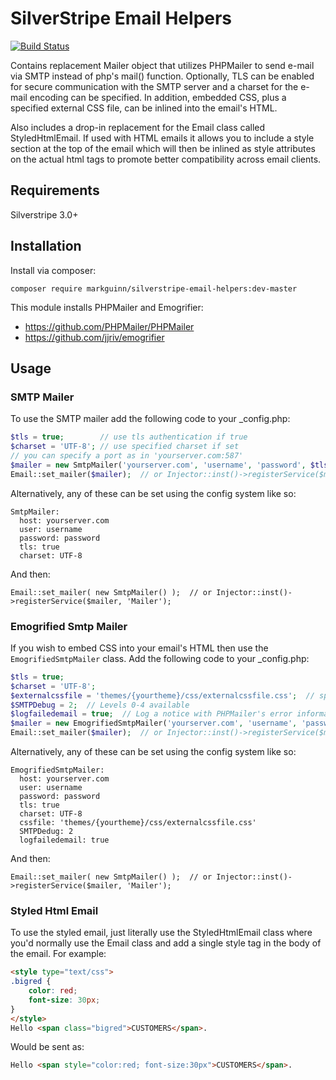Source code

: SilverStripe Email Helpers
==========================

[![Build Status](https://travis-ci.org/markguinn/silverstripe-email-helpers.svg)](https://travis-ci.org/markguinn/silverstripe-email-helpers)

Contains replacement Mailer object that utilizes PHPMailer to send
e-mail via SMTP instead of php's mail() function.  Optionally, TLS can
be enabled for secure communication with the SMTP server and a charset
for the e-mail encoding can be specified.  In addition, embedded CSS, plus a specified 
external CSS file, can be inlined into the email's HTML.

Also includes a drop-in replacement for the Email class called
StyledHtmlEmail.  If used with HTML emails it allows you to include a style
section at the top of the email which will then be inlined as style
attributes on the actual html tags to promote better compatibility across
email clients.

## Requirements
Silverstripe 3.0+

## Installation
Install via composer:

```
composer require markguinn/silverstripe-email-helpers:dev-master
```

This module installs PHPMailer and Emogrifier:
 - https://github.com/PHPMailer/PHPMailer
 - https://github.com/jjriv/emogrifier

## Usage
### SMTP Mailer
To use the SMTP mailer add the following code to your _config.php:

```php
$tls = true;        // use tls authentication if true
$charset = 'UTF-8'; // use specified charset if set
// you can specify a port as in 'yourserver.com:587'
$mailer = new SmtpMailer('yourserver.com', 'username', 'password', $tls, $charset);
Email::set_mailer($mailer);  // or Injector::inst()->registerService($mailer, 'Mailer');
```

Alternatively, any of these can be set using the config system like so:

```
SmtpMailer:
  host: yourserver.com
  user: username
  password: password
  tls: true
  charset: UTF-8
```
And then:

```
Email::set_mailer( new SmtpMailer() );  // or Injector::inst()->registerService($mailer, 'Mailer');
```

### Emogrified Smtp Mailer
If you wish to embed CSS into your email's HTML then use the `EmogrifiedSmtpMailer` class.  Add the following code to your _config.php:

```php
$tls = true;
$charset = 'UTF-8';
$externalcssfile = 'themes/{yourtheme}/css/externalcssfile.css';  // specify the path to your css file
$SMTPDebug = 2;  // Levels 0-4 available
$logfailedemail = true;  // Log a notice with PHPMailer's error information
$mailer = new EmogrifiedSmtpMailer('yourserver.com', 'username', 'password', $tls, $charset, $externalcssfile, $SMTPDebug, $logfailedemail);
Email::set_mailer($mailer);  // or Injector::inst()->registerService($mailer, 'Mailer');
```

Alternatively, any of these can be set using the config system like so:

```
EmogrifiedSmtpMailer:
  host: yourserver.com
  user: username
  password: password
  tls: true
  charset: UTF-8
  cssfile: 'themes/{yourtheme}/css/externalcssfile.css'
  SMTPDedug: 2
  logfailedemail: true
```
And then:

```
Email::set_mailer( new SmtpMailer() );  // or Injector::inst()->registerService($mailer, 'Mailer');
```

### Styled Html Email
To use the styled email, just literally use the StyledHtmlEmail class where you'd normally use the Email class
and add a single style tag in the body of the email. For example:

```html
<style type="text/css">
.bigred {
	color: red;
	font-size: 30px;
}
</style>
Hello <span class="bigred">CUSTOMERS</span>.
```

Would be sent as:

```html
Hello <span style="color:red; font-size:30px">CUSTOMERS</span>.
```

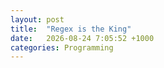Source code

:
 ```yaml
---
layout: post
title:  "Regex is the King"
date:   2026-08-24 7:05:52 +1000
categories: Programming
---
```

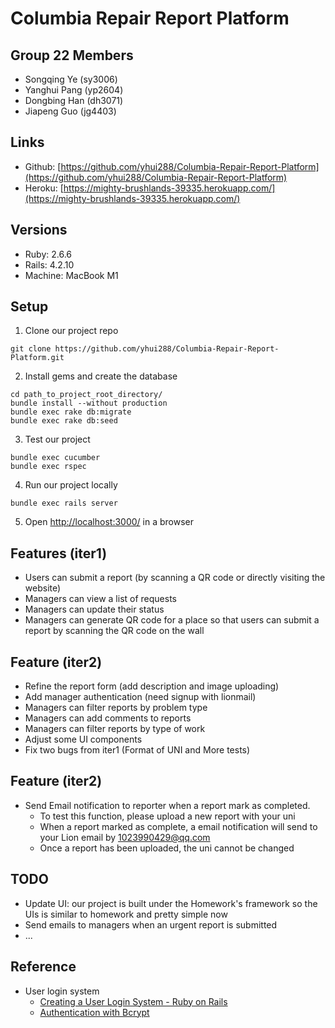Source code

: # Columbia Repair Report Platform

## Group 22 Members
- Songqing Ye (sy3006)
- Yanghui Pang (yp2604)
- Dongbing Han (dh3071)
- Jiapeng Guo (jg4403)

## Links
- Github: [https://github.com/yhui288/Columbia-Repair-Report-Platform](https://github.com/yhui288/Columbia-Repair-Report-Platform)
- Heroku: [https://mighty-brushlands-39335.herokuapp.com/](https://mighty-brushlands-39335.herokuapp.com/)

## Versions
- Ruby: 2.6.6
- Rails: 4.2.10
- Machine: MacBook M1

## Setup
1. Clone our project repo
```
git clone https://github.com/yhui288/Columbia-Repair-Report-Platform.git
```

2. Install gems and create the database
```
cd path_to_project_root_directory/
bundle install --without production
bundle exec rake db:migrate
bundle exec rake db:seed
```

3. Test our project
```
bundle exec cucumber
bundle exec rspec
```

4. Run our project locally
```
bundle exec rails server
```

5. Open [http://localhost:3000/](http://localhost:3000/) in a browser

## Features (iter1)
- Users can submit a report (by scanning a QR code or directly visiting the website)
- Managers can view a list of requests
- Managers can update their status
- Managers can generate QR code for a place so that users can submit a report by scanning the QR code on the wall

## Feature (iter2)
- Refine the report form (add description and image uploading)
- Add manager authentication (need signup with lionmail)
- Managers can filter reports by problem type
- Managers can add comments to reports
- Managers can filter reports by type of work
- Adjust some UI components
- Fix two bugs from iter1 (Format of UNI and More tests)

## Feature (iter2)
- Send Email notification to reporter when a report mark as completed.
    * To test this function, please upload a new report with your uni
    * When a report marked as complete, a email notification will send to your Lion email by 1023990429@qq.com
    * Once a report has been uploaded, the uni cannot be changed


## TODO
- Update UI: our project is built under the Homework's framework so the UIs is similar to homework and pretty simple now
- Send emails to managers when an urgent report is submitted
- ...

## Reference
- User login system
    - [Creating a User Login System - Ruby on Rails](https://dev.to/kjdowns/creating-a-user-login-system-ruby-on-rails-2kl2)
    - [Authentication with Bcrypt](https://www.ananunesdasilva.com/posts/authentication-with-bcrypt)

--

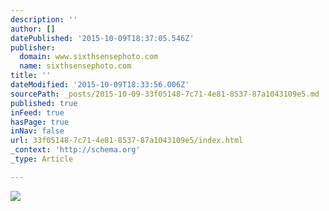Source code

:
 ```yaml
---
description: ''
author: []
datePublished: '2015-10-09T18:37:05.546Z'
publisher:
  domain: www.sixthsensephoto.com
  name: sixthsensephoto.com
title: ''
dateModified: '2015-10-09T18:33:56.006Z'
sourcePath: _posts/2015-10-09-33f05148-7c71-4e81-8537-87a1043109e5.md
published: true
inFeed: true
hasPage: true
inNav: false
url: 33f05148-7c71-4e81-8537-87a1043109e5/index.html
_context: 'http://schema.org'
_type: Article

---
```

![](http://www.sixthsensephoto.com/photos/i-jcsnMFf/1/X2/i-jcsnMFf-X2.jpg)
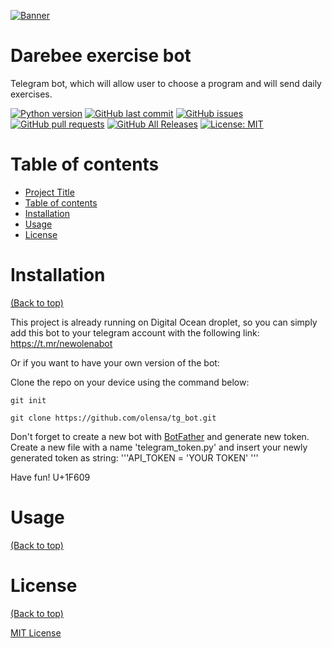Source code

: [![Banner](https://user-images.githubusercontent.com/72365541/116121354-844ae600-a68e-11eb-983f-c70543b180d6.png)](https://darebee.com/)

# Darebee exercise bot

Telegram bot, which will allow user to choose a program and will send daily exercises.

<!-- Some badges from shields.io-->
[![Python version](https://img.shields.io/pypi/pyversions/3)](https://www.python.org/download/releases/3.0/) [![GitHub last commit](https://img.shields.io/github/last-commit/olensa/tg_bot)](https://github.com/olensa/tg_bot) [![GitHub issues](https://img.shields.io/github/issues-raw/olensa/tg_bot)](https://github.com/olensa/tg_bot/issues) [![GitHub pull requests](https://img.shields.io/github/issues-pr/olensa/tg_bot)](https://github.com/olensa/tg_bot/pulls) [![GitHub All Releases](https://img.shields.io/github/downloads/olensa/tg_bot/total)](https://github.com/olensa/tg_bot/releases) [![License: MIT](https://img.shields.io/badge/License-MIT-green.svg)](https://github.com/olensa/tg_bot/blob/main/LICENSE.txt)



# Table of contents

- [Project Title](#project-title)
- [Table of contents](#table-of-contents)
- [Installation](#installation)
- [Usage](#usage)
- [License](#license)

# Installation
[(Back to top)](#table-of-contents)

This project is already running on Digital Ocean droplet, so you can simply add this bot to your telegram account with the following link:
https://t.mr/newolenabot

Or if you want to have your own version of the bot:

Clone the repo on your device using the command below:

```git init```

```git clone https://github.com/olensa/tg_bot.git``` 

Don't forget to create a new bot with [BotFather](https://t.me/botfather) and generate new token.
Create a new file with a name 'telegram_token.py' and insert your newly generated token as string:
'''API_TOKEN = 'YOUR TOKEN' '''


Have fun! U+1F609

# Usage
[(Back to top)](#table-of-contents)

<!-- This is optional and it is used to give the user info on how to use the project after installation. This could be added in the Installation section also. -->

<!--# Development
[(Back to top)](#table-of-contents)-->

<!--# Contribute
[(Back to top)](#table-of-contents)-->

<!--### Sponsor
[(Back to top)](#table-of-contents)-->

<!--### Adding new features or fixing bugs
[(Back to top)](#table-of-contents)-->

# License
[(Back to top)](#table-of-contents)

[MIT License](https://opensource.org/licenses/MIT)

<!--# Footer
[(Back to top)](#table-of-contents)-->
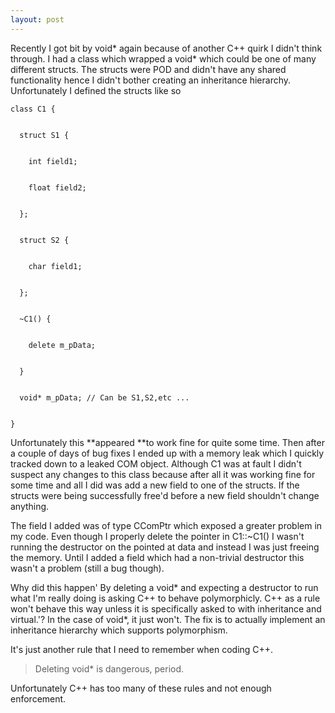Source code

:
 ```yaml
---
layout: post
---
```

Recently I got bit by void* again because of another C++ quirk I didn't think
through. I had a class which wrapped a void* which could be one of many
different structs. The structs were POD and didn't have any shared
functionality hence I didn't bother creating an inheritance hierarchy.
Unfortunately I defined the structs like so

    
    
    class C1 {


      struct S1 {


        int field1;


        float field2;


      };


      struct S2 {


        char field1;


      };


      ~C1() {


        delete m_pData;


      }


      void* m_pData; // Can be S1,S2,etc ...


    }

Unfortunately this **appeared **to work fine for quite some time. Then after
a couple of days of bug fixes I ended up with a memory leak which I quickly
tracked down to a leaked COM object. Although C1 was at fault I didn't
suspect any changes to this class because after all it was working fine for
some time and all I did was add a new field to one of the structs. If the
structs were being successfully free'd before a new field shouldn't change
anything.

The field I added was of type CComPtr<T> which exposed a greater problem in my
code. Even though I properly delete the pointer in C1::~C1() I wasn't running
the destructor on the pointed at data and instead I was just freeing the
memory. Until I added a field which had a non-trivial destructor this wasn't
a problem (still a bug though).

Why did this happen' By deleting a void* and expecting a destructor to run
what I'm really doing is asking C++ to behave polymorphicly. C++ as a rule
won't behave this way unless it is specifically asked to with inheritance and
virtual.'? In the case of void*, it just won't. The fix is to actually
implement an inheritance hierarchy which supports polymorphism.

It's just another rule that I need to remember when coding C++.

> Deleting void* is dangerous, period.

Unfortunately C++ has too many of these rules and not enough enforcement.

> REQUIRED ACTION:
Find and copy every line in the entries above where the string "inlined" occurs.

> SOLUTION FOR THIS EXERCISE:
external CSS file, can be inlined into the email's HTML.
section at the top of the email which will then be inlined as style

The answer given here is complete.